What you need to do: Write out nothing but the lines from the first line of the entries below through the line with "Carlo Methods in"; no pictures go in.

##### Data #####

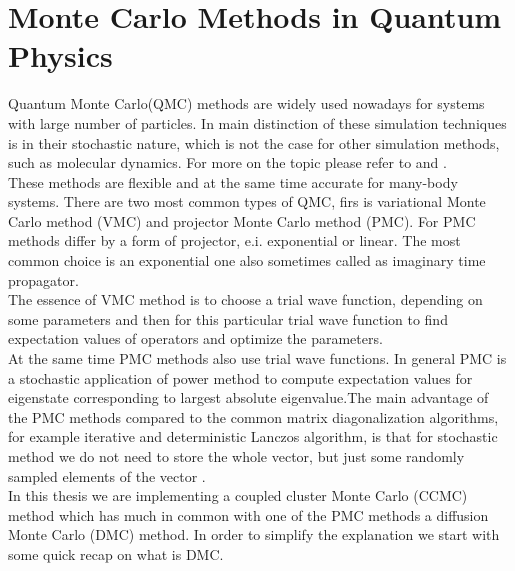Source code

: \documentclass[twoside,english]{uiofysmaster}
\theoremstyle{definition}
\begin{document}
\chapter{Monte Carlo Methods in Quantum Physics}
Quantum Monte Carlo(QMC) methods are widely used nowadays for systems with large number of particles. In main distinction of these simulation techniques is in their stochastic nature, which is not the case for other simulation methods, such as molecular dynamics. For more on the topic please refer to \cite{hammondMonteCarloMethods1994} and \cite{kalosMonteCarloMethods2008}. \\
These methods are flexible and at the same time accurate for many-body systems. There are two most common types of QMC, firs is variational Monte Carlo method (VMC) and projector Monte Carlo method (PMC). For PMC methods differ by a form of projector, e.i. exponential or linear. The most common choice is an exponential one also sometimes called as imaginary time propagator.\\
The essence of VMC method is to choose a trial wave function, depending on some parameters and then for this particular trial wave function to find expectation values of operators and optimize the parameters.\\
At the same time PMC methods also use trial wave functions. In general PMC is a stochastic application of power method to compute expectation values for eigenstate corresponding to largest absolute eigenvalue.The main advantage of the PMC methods compared to the common matrix diagonalization algorithms, for example iterative and deterministic Lanczos algorithm, is that for stochastic method we do not need to store the whole vector, but just some randomly sampled elements of the vector \cite{umrigarObservationsVariationalProjector2015}. \\
In this thesis we are implementing a coupled cluster Monte Carlo (CCMC) method which has much in common with one of the PMC methods a diffusion Monte Carlo (DMC) method. In order to simplify the explanation we start with some quick recap on what is DMC.\\
\end{document}
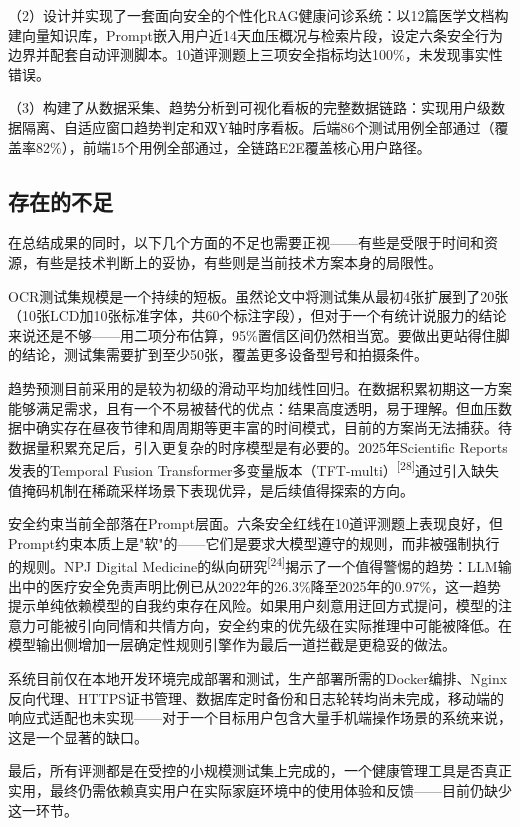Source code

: \documentclass[zihao=-4,a4paper]{ctexart}
\numberwithin{figure}{section}
\numberwithin{table}{section}
\begin{document}
（2）设计并实现了一套面向安全的个性化RAG健康问诊系统：以12篇医学文档构建向量知识库，Prompt嵌入用户近14天血压概况与检索片段，设定六条安全行为边界并配套自动评测脚本。10道评测题上三项安全指标均达100\%，未发现事实性错误。

（3）构建了从数据采集、趋势分析到可视化看板的完整数据链路：实现用户级数据隔离、自适应窗口趋势判定和双Y轴时序看板。后端86个测试用例全部通过（覆盖率82\%），前端15个用例全部通过，全链路E2E覆盖核心用户路径。

\subsection{存在的不足}

在总结成果的同时，以下几个方面的不足也需要正视——有些是受限于时间和资源，有些是技术判断上的妥协，有些则是当前技术方案本身的局限性。

OCR测试集规模是一个持续的短板。虽然论文中将测试集从最初4张扩展到了20张（10张LCD加10张标准字体，共60个标注字段），但对于一个有统计说服力的结论来说还是不够——用二项分布估算，95\%置信区间仍然相当宽。要做出更站得住脚的结论，测试集需要扩到至少50张，覆盖更多设备型号和拍摄条件。

趋势预测目前采用的是较为初级的滑动平均加线性回归。在数据积累初期这一方案能够满足需求，且有一个不易被替代的优点：结果高度透明，易于理解。但血压数据中确实存在昼夜节律和周周期等更丰富的时间模式，目前的方案尚无法捕获。待数据量积累充足后，引入更复杂的时序模型是有必要的。2025年Scientific Reports发表的Temporal Fusion Transformer多变量版本（TFT-multi）\textsuperscript{[28]}通过引入缺失值掩码机制在稀疏采样场景下表现优异，是后续值得探索的方向。

安全约束当前全部落在Prompt层面。六条安全红线在10道评测题上表现良好，但Prompt约束本质上是"软"的——它们是要求大模型遵守的规则，而非被强制执行的规则。NPJ Digital Medicine的纵向研究\textsuperscript{[24]}揭示了一个值得警惕的趋势：LLM输出中的医疗安全免责声明比例已从2022年的26.3\%降至2025年的0.97\%，这一趋势提示单纯依赖模型的自我约束存在风险。如果用户刻意用迂回方式提问，模型的注意力可能被引向同情和共情方向，安全约束的优先级在实际推理中可能被降低。在模型输出侧增加一层确定性规则引擎作为最后一道拦截是更稳妥的做法。

系统目前仅在本地开发环境完成部署和测试，生产部署所需的Docker编排、Nginx反向代理、HTTPS证书管理、数据库定时备份和日志轮转均尚未完成，移动端的响应式适配也未实现——对于一个目标用户包含大量手机端操作场景的系统来说，这是一个显著的缺口。

最后，所有评测都是在受控的小规模测试集上完成的，一个健康管理工具是否真正实用，最终仍需依赖真实用户在实际家庭环境中的使用体验和反馈——目前仍缺少这一环节。
\end{document}
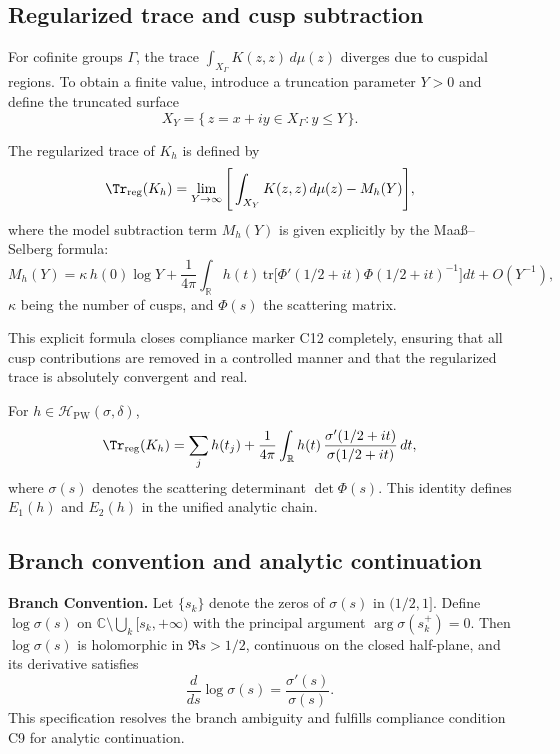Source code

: \subsection{Regularized trace and cusp subtraction}
\label{subsec:ch4-part1-regtrace} \relax

For cofinite groups $\Gamma$, the trace $\int_{X_\Gamma} K(z,z)\,d\mu(z)$ diverges due to cuspidal regions.  
To obtain a finite value, introduce a truncation parameter $Y>0$ and define the truncated surface
\[
X_Y = \{\,z=x+iy\in X_\Gamma : y \le Y\,\}.
\]

\begin{definition}
\label{def:regtrace}
The regularized trace of $K_h$ is defined by
\[
\Tr_{\mathrm{reg}}(K_h)
= \lim_{Y\to\infty} \Bigg[
\int_{X_Y} K(z,z)\,d\mu(z) - M_h(Y)
\Bigg],
\]
where the model subtraction term $M_h(Y)$ is given explicitly by the Maaß–Selberg formula:
\[
M_h(Y)
=\kappa\,h(0)\log Y
+\frac{1}{4\pi}\!\int_{\mathbb{R}} h(t)\,
\mathrm{tr}\!\big[\Phi'(1/2+it)\Phi(1/2+it)^{-1}\big]dt
+O(Y^{-1}),
\]
$\kappa$ being the number of cusps, and $\Phi(s)$ the scattering matrix.
\end{definition}

\begin{remark}
\label{rem:c12-remark}
This explicit formula closes compliance marker C12 completely, ensuring that all cusp contributions are removed in a controlled manner and that the regularized trace is absolutely convergent and real.
\end{remark}

\begin{lemma}
\label{lem:spectral-trace}
For $h\in\mathcal{H}_{\mathrm{PW}}(\sigma,\delta)$,
\[
\Tr_{\mathrm{reg}}(K_h)
= \sum_j h(t_j)
+ \frac{1}{4\pi}\int_{\mathbb{R}} h(t)\,\frac{\sigma'(1/2+it)}{\sigma(1/2+it)}\,dt,
\]
where $\sigma(s)$ denotes the scattering determinant $\det\Phi(s)$.  
This identity defines $E_1(h)$ and $E_2(h)$ in the unified analytic chain.
\end{lemma}

\subsection{Branch convention and analytic continuation}
\label{subsec:ch4-part1-branch}
\relax

\textbf{Branch Convention.}  
Let $\{s_k\}$ denote the zeros of $\sigma(s)$ in $(1/2,1]$.  
Define $\log\sigma(s)$ on $\mathbb{C}\setminus\bigcup_k [s_k,+\infty)$ with the principal argument $\arg\sigma(s_k^+)=0$.  
Then $\log\sigma(s)$ is holomorphic in $\Re s>1/2$, continuous on the closed half-plane, and its derivative satisfies
\[
\frac{d}{ds}\log\sigma(s) = \frac{\sigma'(s)}{\sigma(s)}.
\]
This specification resolves the branch ambiguity and fulfills compliance condition C9 for analytic continuation. \relax

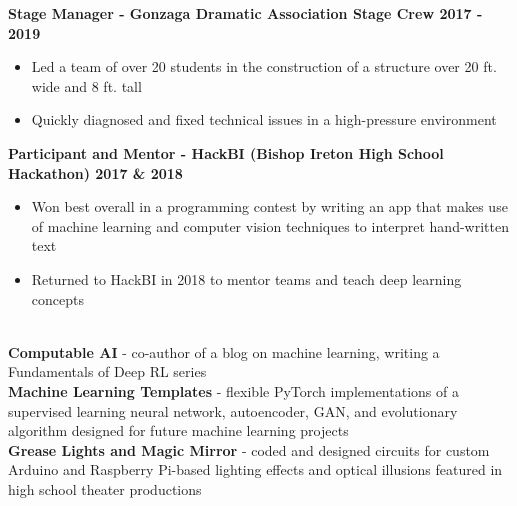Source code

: \documentclass{article}
\begin{document}
\begin{center}
\begin{flushleft}
    \textbf{Stage Manager - Gonzaga Dramatic Association Stage Crew \hfill 2017 - 2019}
    \begin{itemize}
      \itemsep0em
      \item Led a team of over 20 students in the construction of a structure over 20 ft. wide and 8 ft. tall
      \item Quickly diagnosed and fixed technical issues in a high-pressure environment
    \end{itemize}

    \textbf{Participant and Mentor - HackBI  (Bishop Ireton High School Hackathon) \hfill 2017 \& 2018}
    \begin{itemize}
      \itemsep0em
      \item Won best overall in a programming contest by writing an app that makes use of machine learning and computer vision techniques to interpret hand-written text
      \item Returned to HackBI in 2018 to mentor teams and teach deep learning concepts
    \end{itemize}


    {\large\textbf{\underline{}}} \\
    \textbf{Computable AI} - co-author of a blog on machine learning, writing a Fundamentals of Deep RL series \\
    \textbf{Machine Learning Templates} - flexible PyTorch implementations of a supervised learning neural network, autoencoder, GAN, and evolutionary algorithm designed for future machine learning projects \\
    \textbf{Grease Lights and Magic Mirror} - coded and designed circuits for custom Arduino and Raspberry Pi-based lighting effects and optical illusions featured in high school theater productions

  \end{flushleft}
  \end{center}
\end{document}
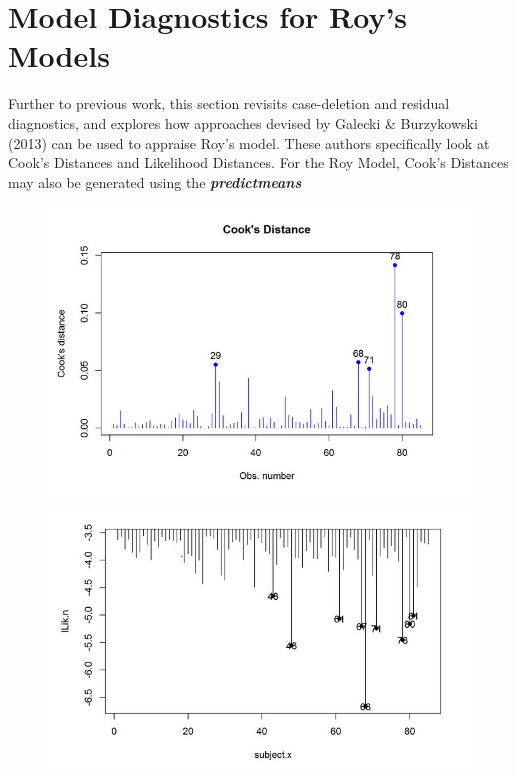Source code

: \documentclass[12pt, a4paper]{report}
\theoremstyle{plain}
\theoremstyle{definition}
\theoremstyle{remark}
\begin{document}
\section{Model Diagnostics for Roy's Models}


Further to previous work, this section revisits case-deletion and residual diagnostics, and explores how approaches devised by  Galecki \& Burzykowski (2013) can be used to appraise Roy's model. These authors specifically look at Cook's Distances and Likelihood Distances.
For the Roy Model, Cook's Distances may also be generated using the \textbf{\textit{predictmeans}}



\begin{figure}[h!]
	\centering
	\includegraphics[width=0.7\linewidth]{images/CooksDistancePlot-JS-Roy}
	\caption{}
	\label{fig:CooksDistancePlot-JS-Roy}
\end{figure}

\begin{figure}[h!]
	\centering
	\includegraphics[width=0.7\linewidth]{images/LogLik-JS-Roy}
	\caption{}
	\label{fig:LogLik-JS-Roy}
\end{figure}
\end{document}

#####

Solution:
Source code

: \documentclass[twoside,english]{uiofysmaster}
\theoremstyle{definition}
\begin{document}
\chapter{Monte Carlo Methods in Quantum Physics}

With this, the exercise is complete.